Task description:
Each line from the line that includes "El primer impulso" through the end of the material below must be transcribed exactly, with no other lines.
======== Excerpted records ========
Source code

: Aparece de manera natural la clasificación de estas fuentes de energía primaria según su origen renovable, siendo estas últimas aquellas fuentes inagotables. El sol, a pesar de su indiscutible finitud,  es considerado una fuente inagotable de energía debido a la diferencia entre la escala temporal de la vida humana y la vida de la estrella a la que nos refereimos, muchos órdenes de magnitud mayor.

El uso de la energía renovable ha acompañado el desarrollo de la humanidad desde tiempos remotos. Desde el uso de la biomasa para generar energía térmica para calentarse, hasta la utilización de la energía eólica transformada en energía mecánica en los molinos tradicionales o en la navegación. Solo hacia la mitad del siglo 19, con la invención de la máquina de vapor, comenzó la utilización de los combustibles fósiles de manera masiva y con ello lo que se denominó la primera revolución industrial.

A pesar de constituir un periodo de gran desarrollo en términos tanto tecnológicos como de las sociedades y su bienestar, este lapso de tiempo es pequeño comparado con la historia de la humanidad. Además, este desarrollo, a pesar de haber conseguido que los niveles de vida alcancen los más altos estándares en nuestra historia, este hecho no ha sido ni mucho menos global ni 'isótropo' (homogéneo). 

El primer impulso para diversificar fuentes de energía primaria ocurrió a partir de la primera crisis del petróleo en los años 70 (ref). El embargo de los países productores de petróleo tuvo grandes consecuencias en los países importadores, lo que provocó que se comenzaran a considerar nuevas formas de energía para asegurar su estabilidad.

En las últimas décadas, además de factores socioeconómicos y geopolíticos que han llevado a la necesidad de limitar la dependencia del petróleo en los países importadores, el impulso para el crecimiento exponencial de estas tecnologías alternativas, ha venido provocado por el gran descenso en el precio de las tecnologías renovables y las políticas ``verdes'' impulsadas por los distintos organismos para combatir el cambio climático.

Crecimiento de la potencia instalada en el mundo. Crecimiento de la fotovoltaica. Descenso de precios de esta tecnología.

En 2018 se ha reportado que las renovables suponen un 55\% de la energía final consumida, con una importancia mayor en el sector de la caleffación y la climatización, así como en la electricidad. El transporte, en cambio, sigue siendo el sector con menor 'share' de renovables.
========
Answer space:
El primer impulso para diversificar fuentes de energía primaria ocurrió a partir de la primera crisis del petróleo en los años 70 (ref). El embargo de los países productores de petróleo tuvo grandes consecuencias en los países importadores, lo que provocó que se comenzaran a considerar nuevas formas de energía para asegurar su estabilidad.

En las últimas décadas, además de factores socioeconómicos y geopolíticos que han llevado a la necesidad de limitar la dependencia del petróleo en los países importadores, el impulso para el crecimiento exponencial de estas tecnologías alternativas, ha venido provocado por el gran descenso en el precio de las tecnologías renovables y las políticas ``verdes'' impulsadas por los distintos organismos para combatir el cambio climático.

Crecimiento de la potencia instalada en el mundo. Crecimiento de la fotovoltaica. Descenso de precios de esta tecnología.

En 2018 se ha reportado que las renovables suponen un 55\% de la energía final consumida, con una importancia mayor en el sector de la caleffación y la climatización, así como en la electricidad. El transporte, en cambio, sigue siendo el sector con menor 'share' de renovables.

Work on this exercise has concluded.